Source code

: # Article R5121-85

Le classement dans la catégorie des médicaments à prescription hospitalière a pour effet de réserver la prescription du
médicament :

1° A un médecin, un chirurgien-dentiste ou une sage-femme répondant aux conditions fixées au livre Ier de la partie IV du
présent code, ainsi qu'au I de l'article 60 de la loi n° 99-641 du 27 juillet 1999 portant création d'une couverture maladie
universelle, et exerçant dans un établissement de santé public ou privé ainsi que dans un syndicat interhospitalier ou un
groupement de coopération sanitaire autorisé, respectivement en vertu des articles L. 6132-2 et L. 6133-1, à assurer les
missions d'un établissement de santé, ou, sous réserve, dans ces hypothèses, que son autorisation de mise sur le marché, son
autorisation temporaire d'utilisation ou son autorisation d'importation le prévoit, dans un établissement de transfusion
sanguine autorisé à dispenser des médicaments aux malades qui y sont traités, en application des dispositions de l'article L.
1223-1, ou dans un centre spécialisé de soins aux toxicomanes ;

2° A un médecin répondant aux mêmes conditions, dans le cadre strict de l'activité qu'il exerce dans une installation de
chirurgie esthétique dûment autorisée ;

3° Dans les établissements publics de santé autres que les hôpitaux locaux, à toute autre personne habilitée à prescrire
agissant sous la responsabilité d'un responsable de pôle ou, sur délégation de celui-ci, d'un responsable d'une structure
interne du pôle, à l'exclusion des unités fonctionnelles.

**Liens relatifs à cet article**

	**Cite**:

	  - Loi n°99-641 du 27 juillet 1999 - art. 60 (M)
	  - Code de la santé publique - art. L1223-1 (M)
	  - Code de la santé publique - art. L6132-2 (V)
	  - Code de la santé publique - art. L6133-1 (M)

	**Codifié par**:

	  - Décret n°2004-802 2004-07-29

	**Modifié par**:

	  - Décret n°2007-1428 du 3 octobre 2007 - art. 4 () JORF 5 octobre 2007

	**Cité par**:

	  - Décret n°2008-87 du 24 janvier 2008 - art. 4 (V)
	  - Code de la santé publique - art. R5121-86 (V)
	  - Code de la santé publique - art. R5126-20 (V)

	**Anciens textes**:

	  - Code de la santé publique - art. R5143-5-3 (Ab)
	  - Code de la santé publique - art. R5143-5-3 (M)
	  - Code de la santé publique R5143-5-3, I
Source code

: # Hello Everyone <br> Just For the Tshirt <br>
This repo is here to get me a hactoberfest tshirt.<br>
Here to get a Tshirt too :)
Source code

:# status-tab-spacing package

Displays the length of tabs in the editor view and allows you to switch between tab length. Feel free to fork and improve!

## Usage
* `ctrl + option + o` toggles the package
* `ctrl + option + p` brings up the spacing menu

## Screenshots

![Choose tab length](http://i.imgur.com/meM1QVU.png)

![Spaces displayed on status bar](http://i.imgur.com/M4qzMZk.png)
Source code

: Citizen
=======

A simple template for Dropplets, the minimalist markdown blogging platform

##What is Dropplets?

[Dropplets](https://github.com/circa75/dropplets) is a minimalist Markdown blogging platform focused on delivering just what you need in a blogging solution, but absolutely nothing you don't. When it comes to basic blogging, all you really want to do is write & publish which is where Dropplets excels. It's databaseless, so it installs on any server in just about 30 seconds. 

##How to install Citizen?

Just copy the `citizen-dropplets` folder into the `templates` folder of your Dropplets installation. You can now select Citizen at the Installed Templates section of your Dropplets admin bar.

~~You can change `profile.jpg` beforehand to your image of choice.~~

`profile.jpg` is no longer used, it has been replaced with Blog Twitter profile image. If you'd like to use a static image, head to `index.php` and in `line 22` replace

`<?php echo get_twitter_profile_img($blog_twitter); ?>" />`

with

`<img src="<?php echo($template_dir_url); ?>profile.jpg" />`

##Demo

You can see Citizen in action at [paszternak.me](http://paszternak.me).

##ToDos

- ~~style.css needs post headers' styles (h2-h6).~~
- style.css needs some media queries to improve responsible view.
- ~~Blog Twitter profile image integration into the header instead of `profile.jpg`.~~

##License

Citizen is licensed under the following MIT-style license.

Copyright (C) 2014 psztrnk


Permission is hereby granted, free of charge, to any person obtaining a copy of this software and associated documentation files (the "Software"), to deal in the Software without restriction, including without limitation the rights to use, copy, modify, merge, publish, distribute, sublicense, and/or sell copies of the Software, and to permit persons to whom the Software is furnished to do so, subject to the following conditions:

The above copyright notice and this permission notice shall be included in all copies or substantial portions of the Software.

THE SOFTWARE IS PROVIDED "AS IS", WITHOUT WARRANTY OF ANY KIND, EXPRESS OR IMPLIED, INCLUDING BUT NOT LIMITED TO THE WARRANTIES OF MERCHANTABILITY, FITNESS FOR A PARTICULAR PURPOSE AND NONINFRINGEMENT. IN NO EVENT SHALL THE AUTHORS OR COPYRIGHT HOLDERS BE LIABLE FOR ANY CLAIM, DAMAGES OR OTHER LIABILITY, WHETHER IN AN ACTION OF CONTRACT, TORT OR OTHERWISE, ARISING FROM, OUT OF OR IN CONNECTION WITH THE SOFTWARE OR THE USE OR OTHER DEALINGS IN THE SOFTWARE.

○ ○ ○ ○ ○ ○ ○

**What you will do:** Output all of the listing exactly as written.

**Finished task:**
Source code

: # Article R5121-85

Le classement dans la catégorie des médicaments à prescription hospitalière a pour effet de réserver la prescription du
médicament :

1° A un médecin, un chirurgien-dentiste ou une sage-femme répondant aux conditions fixées au livre Ier de la partie IV du
présent code, ainsi qu'au I de l'article 60 de la loi n° 99-641 du 27 juillet 1999 portant création d'une couverture maladie
universelle, et exerçant dans un établissement de santé public ou privé ainsi que dans un syndicat interhospitalier ou un
groupement de coopération sanitaire autorisé, respectivement en vertu des articles L. 6132-2 et L. 6133-1, à assurer les
missions d'un établissement de santé, ou, sous réserve, dans ces hypothèses, que son autorisation de mise sur le marché, son
autorisation temporaire d'utilisation ou son autorisation d'importation le prévoit, dans un établissement de transfusion
sanguine autorisé à dispenser des médicaments aux malades qui y sont traités, en application des dispositions de l'article L.
1223-1, ou dans un centre spécialisé de soins aux toxicomanes ;

2° A un médecin répondant aux mêmes conditions, dans le cadre strict de l'activité qu'il exerce dans une installation de
chirurgie esthétique dûment autorisée ;

3° Dans les établissements publics de santé autres que les hôpitaux locaux, à toute autre personne habilitée à prescrire
agissant sous la responsabilité d'un responsable de pôle ou, sur délégation de celui-ci, d'un responsable d'une structure
interne du pôle, à l'exclusion des unités fonctionnelles.

**Liens relatifs à cet article**

	**Cite**:

	  - Loi n°99-641 du 27 juillet 1999 - art. 60 (M)
	  - Code de la santé publique - art. L1223-1 (M)
	  - Code de la santé publique - art. L6132-2 (V)
	  - Code de la santé publique - art. L6133-1 (M)

	**Codifié par**:

	  - Décret n°2004-802 2004-07-29

	**Modifié par**:

	  - Décret n°2007-1428 du 3 octobre 2007 - art. 4 () JORF 5 octobre 2007

	**Cité par**:

	  - Décret n°2008-87 du 24 janvier 2008 - art. 4 (V)
	  - Code de la santé publique - art. R5121-86 (V)
	  - Code de la santé publique - art. R5126-20 (V)

	**Anciens textes**:

	  - Code de la santé publique - art. R5143-5-3 (Ab)
	  - Code de la santé publique - art. R5143-5-3 (M)
	  - Code de la santé publique R5143-5-3, I
Source code

: # Hello Everyone <br> Just For the Tshirt <br>
This repo is here to get me a hactoberfest tshirt.<br>
Here to get a Tshirt too :)
Source code

:# status-tab-spacing package

Displays the length of tabs in the editor view and allows you to switch between tab length. Feel free to fork and improve!

## Usage
* `ctrl + option + o` toggles the package
* `ctrl + option + p` brings up the spacing menu

## Screenshots

![Choose tab length](http://i.imgur.com/meM1QVU.png)

![Spaces displayed on status bar](http://i.imgur.com/M4qzMZk.png)
Source code

: Citizen
=======

A simple template for Dropplets, the minimalist markdown blogging platform

##What is Dropplets?

[Dropplets](https://github.com/circa75/dropplets) is a minimalist Markdown blogging platform focused on delivering just what you need in a blogging solution, but absolutely nothing you don't. When it comes to basic blogging, all you really want to do is write & publish which is where Dropplets excels. It's databaseless, so it installs on any server in just about 30 seconds. 

##How to install Citizen?

Just copy the `citizen-dropplets` folder into the `templates` folder of your Dropplets installation. You can now select Citizen at the Installed Templates section of your Dropplets admin bar.

~~You can change `profile.jpg` beforehand to your image of choice.~~

`profile.jpg` is no longer used, it has been replaced with Blog Twitter profile image. If you'd like to use a static image, head to `index.php` and in `line 22` replace

`<?php echo get_twitter_profile_img($blog_twitter); ?>" />`

with

`<img src="<?php echo($template_dir_url); ?>profile.jpg" />`

##Demo

You can see Citizen in action at [paszternak.me](http://paszternak.me).

##ToDos

- ~~style.css needs post headers' styles (h2-h6).~~
- style.css needs some media queries to improve responsible view.
- ~~Blog Twitter profile image integration into the header instead of `profile.jpg`.~~

##License

Citizen is licensed under the following MIT-style license.

Copyright (C) 2014 psztrnk


Permission is hereby granted, free of charge, to any person obtaining a copy of this software and associated documentation files (the "Software"), to deal in the Software without restriction, including without limitation the rights to use, copy, modify, merge, publish, distribute, sublicense, and/or sell copies of the Software, and to permit persons to whom the Software is furnished to do so, subject to the following conditions:

The above copyright notice and this permission notice shall be included in all copies or substantial portions of the Software.

THE SOFTWARE IS PROVIDED "AS IS", WITHOUT WARRANTY OF ANY KIND, EXPRESS OR IMPLIED, INCLUDING BUT NOT LIMITED TO THE WARRANTIES OF MERCHANTABILITY, FITNESS FOR A PARTICULAR PURPOSE AND NONINFRINGEMENT. IN NO EVENT SHALL THE AUTHORS OR COPYRIGHT HOLDERS BE LIABLE FOR ANY CLAIM, DAMAGES OR OTHER LIABILITY, WHETHER IN AN ACTION OF CONTRACT, TORT OR OTHERWISE, ARISING FROM, OUT OF OR IN CONNECTION WITH THE SOFTWARE OR THE USE OR OTHER DEALINGS IN THE SOFTWARE.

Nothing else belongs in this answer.